Ao contrário do que se pode acreditar, um celebrante não torna as cerimónias todas iguais. Além de ser uma missão honrosa e gratificante, ser celebrante é muito mais do que “apresentar” o amor: “Trata-se de construir uma cerimónia com intenção, de saber ouvir o que os noivos partilham connosco, de mergulhar na essência do casal, de criar uma narrativa coerente, emocionante e fiel à sua identidade”, afirma Daniela Fernandes, a fundadora da AMOR&Ponto.
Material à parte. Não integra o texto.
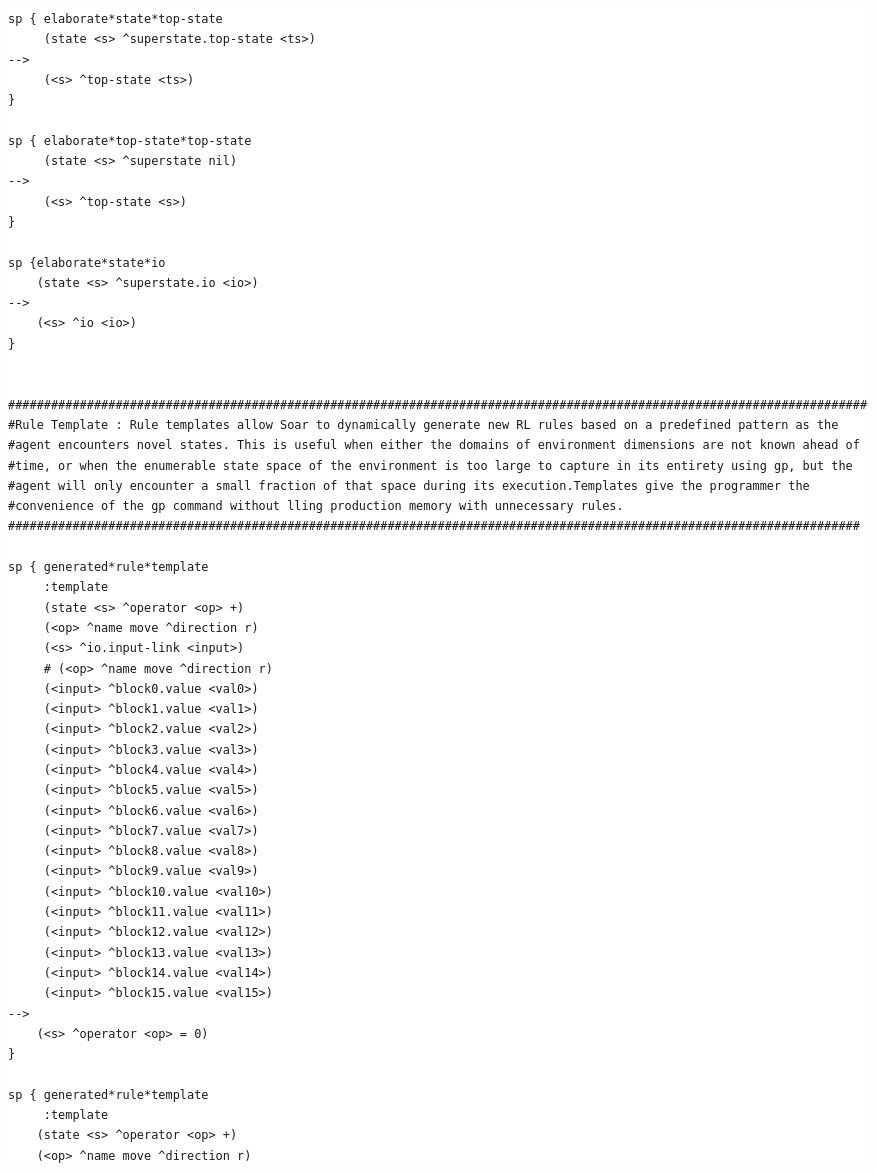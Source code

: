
 ```
sp { elaborate*state*top-state
     (state <s> ^superstate.top-state <ts>)
-->
     (<s> ^top-state <ts>)
}

sp { elaborate*top-state*top-state
     (state <s> ^superstate nil)
-->
     (<s> ^top-state <s>)
}

sp {elaborate*state*io
    (state <s> ^superstate.io <io>)
-->
    (<s> ^io <io>)
}


########################################################################################################################
#Rule Template : Rule templates allow Soar to dynamically generate new RL rules based on a predefined pattern as the 
#agent encounters novel states. This is useful when either the domains of environment dimensions are not known ahead of 
#time, or when the enumerable state space of the environment is too large to capture in its entirety using gp, but the 
#agent will only encounter a small fraction of that space during its execution.Templates give the programmer the 
#convenience of the gp command without lling production memory with unnecessary rules.
#######################################################################################################################

sp { generated*rule*template
     :template
     (state <s> ^operator <op> +)
     (<op> ^name move ^direction r)
     (<s> ^io.input-link <input>)
     # (<op> ^name move ^direction r) 
     (<input> ^block0.value <val0>)
     (<input> ^block1.value <val1>)
     (<input> ^block2.value <val2>)
     (<input> ^block3.value <val3>)
     (<input> ^block4.value <val4>)
     (<input> ^block5.value <val5>)
     (<input> ^block6.value <val6>)
     (<input> ^block7.value <val7>)
     (<input> ^block8.value <val8>)
     (<input> ^block9.value <val9>)
     (<input> ^block10.value <val10>)
     (<input> ^block11.value <val11>)
     (<input> ^block12.value <val12>)
     (<input> ^block13.value <val13>)
     (<input> ^block14.value <val14>)
     (<input> ^block15.value <val15>)
-->
    (<s> ^operator <op> = 0)
}

sp { generated*rule*template
     :template
    (state <s> ^operator <op> +)
    (<op> ^name move ^direction r)
```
Na AMOR&Ponto, existe todo um processo que define como será a cerimónia. A escolha de celebrantes é feita juntamente com o casal — aliando a sua sensibilidade com a dos noivos e privilegiando sempre a afinidade que o casal sente por cada membro da equipa. Escuta-se e conversa-se de forma profunda sobre o tema, de forma a transformar a essência da relação, os seus valores e a sua história numa narrativa autêntica e ajustada ao momento. A ideia é criar um momento genuíno, onde os noivos sentem que o seu amor é verdadeiramente celebrado.
Segundo Fernandes, celebrantes são “guias de emoções”. O que nunca se questiona é: de que forma conseguem os celebrantes gerir as suas próprias emoções durante um momento tão marcante, onde lágrimas, sorrisos e amor se juntam ao retrato? “É inevitável não nos emocionarmos (...) ao sentirmos toda a energia que se vive na cerimónia, ao vermos os familiares e amigos emocionados (...) com o que dizemos, com o que estão a experienciar”, confessa. Acima de tudo, os celebrantes são seres humanos e, por isso, deixar as emoções de lado não faz parte deste trabalho. Ser celebrante é carregar um pouco da história de cada casal, é aprender a ouvir e a guardar as lições que cada pessoa partilha. “Há cerimónias que ficam para sempre connosco, sobretudo aquelas em que sentimos que o amor resistiu muito, (...) é impossível não sermos tocadas. E talvez essa seja uma das maiores belezas desta profissão”, conclui.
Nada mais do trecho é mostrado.